What is needed:
With both ends included, repeat exactly the lines of the entries below from the one containing "Riassumendo se ho, ad" down to the one containing "seconda parola è contenuta in", and no others.

Input:
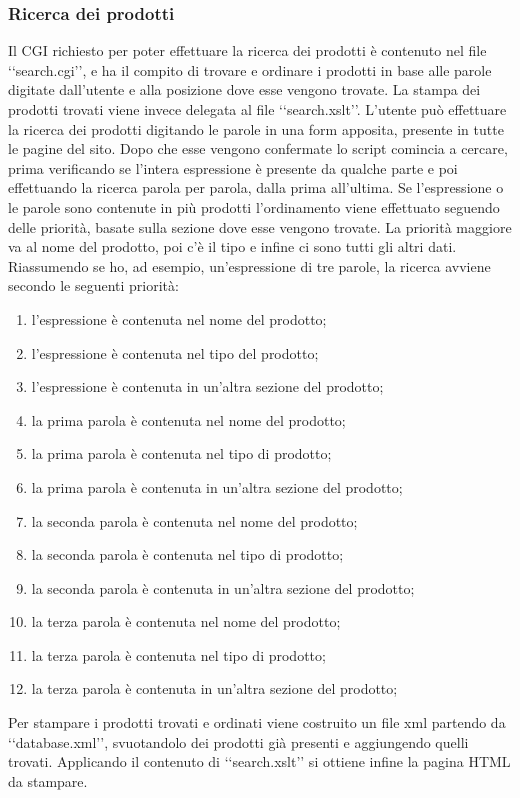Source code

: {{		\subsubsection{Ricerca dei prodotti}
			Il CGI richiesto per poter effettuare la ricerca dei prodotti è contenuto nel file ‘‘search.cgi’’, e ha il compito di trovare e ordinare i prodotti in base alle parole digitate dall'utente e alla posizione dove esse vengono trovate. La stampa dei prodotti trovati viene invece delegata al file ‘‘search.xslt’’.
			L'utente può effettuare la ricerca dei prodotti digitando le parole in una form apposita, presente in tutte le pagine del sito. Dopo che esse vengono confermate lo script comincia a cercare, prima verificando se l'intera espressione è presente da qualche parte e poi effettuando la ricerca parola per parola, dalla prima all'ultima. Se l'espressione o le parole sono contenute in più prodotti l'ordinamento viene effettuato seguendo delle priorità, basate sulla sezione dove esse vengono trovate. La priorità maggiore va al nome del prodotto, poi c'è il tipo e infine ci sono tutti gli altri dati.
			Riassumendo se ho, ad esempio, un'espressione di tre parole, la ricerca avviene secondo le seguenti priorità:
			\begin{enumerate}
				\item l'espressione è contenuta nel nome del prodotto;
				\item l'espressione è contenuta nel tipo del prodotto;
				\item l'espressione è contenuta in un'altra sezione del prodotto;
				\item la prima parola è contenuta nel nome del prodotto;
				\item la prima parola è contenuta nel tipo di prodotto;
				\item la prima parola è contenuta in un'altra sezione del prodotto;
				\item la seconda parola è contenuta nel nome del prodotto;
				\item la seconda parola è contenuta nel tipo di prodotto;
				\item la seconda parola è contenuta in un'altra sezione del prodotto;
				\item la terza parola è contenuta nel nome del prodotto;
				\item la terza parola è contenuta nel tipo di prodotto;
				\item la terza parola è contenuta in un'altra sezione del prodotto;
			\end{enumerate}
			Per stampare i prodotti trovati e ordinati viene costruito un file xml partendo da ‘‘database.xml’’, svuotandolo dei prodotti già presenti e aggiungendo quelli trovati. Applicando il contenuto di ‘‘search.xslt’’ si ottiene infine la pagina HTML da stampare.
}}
--
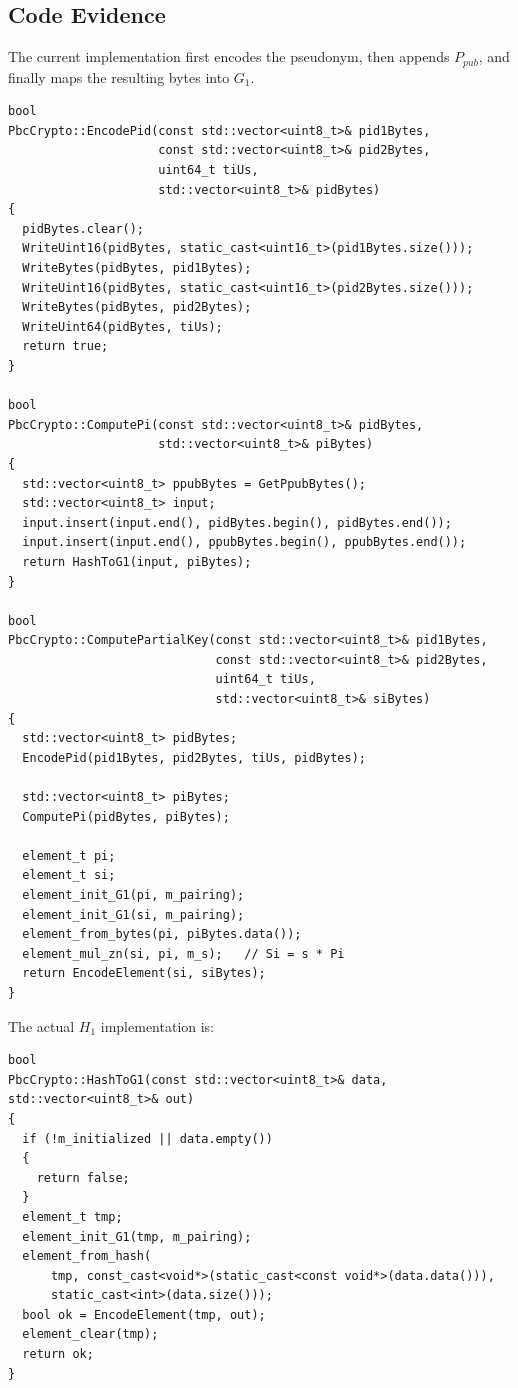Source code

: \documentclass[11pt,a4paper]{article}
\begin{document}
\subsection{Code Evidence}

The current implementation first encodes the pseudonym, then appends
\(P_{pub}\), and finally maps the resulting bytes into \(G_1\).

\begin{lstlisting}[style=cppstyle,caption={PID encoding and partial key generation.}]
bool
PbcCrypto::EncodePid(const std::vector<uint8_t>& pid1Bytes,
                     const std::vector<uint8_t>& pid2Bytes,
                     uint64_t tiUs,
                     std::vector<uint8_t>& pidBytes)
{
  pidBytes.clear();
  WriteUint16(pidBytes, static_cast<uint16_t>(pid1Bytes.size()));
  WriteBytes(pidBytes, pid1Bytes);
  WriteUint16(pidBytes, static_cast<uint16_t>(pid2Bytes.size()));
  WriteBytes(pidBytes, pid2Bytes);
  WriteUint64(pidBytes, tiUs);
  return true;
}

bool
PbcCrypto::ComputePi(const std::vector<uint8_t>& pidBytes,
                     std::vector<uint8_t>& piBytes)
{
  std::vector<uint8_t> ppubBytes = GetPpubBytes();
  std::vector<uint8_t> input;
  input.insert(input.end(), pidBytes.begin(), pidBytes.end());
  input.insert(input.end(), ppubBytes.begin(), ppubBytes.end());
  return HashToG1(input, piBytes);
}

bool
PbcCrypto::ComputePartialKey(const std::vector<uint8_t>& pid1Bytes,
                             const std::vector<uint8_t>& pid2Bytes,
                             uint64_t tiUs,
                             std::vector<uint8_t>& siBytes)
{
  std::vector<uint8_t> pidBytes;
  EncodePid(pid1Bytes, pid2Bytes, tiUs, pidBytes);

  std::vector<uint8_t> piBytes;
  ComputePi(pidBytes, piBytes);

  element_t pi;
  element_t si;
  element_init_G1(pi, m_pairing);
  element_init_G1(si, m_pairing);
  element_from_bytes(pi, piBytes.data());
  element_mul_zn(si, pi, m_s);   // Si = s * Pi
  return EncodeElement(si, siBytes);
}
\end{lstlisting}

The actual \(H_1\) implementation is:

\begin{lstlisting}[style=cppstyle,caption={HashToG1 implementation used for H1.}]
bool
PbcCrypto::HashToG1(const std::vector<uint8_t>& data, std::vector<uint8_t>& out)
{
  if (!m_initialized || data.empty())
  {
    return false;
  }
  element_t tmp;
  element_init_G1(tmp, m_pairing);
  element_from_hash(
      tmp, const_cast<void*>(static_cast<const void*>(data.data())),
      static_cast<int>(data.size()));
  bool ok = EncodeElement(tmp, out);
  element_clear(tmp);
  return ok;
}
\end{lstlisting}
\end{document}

Reply to the task:
			Riassumendo se ho, ad esempio, un'espressione di tre parole, la ricerca avviene secondo le seguenti priorità:
			\begin{enumerate}
				\item l'espressione è contenuta nel nome del prodotto;
				\item l'espressione è contenuta nel tipo del prodotto;
				\item l'espressione è contenuta in un'altra sezione del prodotto;
				\item la prima parola è contenuta nel nome del prodotto;
				\item la prima parola è contenuta nel tipo di prodotto;
				\item la prima parola è contenuta in un'altra sezione del prodotto;
				\item la seconda parola è contenuta nel nome del prodotto;
				\item la seconda parola è contenuta nel tipo di prodotto;
				\item la seconda parola è contenuta in un'altra sezione del prodotto;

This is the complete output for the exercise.